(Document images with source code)
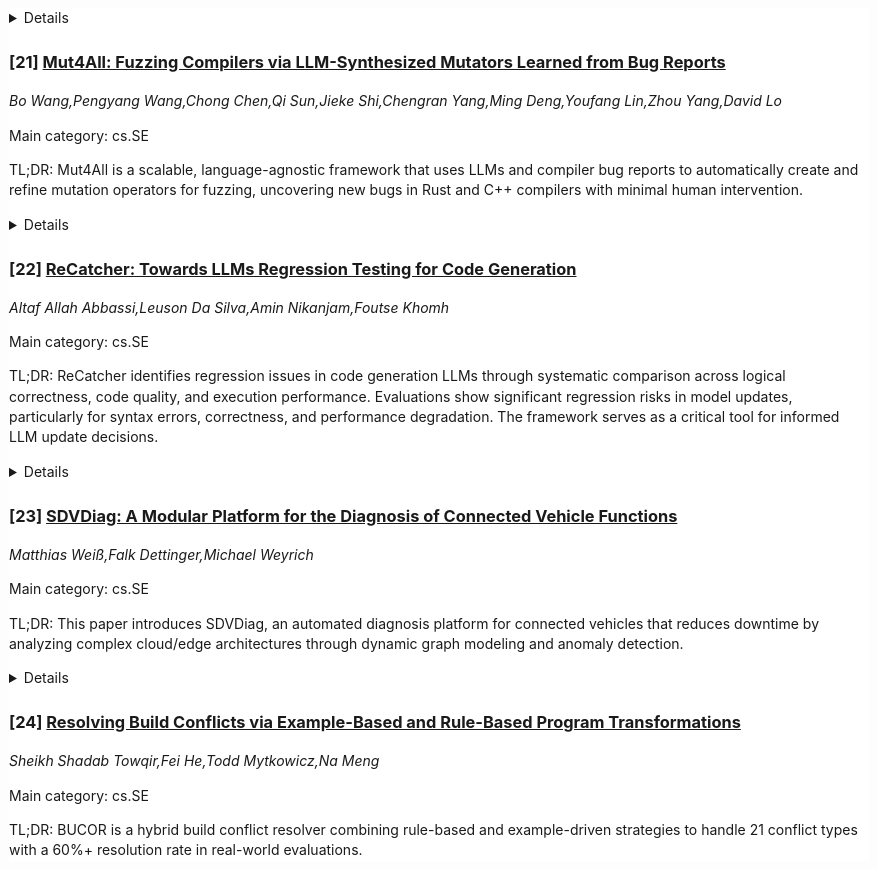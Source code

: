 
<details><summary>Details</summary></details>


### [21] [Mut4All: Fuzzing Compilers via LLM-Synthesized Mutators Learned from Bug Reports](https://arxiv.org/abs/2507.19275)
*Bo Wang,Pengyang Wang,Chong Chen,Qi Sun,Jieke Shi,Chengran Yang,Ming Deng,Youfang Lin,Zhou Yang,David Lo*

Main category: cs.SE

TL;DR: Mut4All is a scalable, language-agnostic framework that uses LLMs and compiler bug reports to automatically create and refine mutation operators for fuzzing, uncovering new bugs in Rust and C++ compilers with minimal human intervention.


<details><summary>Details</summary></details>


### [22] [ReCatcher: Towards LLMs Regression Testing for Code Generation](https://arxiv.org/abs/2507.19390)
*Altaf Allah Abbassi,Leuson Da Silva,Amin Nikanjam,Foutse Khomh*

Main category: cs.SE

TL;DR: ReCatcher identifies regression issues in code generation LLMs through systematic comparison across logical correctness, code quality, and execution performance. Evaluations show significant regression risks in model updates, particularly for syntax errors, correctness, and performance degradation. The framework serves as a critical tool for informed LLM update decisions.


<details><summary>Details</summary></details>


### [23] [SDVDiag: A Modular Platform for the Diagnosis of Connected Vehicle Functions](https://arxiv.org/abs/2507.19403)
*Matthias Weiß,Falk Dettinger,Michael Weyrich*

Main category: cs.SE

TL;DR: This paper introduces SDVDiag, an automated diagnosis platform for connected vehicles that reduces downtime by analyzing complex cloud/edge architectures through dynamic graph modeling and anomaly detection.


<details><summary>Details</summary></details>


### [24] [Resolving Build Conflicts via Example-Based and Rule-Based Program Transformations](https://arxiv.org/abs/2507.19432)
*Sheikh Shadab Towqir,Fei He,Todd Mytkowicz,Na Meng*

Main category: cs.SE

TL;DR: BUCOR is a hybrid build conflict resolver combining rule-based and example-driven strategies to handle 21 conflict types with a 60%+ resolution rate in real-world evaluations.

◆ What the task requires
Among the entries above, locate the lines containing "Lin,Zhou Yang,David Lo*" and "Silva,Amin Nikanjam,Foutse Khomh*", and transcribe exactly those two lines and all lines between.

◆ Solution
*Bo Wang,Pengyang Wang,Chong Chen,Qi Sun,Jieke Shi,Chengran Yang,Ming Deng,Youfang Lin,Zhou Yang,David Lo*

Main category: cs.SE

TL;DR: Mut4All is a scalable, language-agnostic framework that uses LLMs and compiler bug reports to automatically create and refine mutation operators for fuzzing, uncovering new bugs in Rust and C++ compilers with minimal human intervention.


<details><summary>Details</summary></details>


### [22] [ReCatcher: Towards LLMs Regression Testing for Code Generation](https://arxiv.org/abs/2507.19390)
*Altaf Allah Abbassi,Leuson Da Silva,Amin Nikanjam,Foutse Khomh*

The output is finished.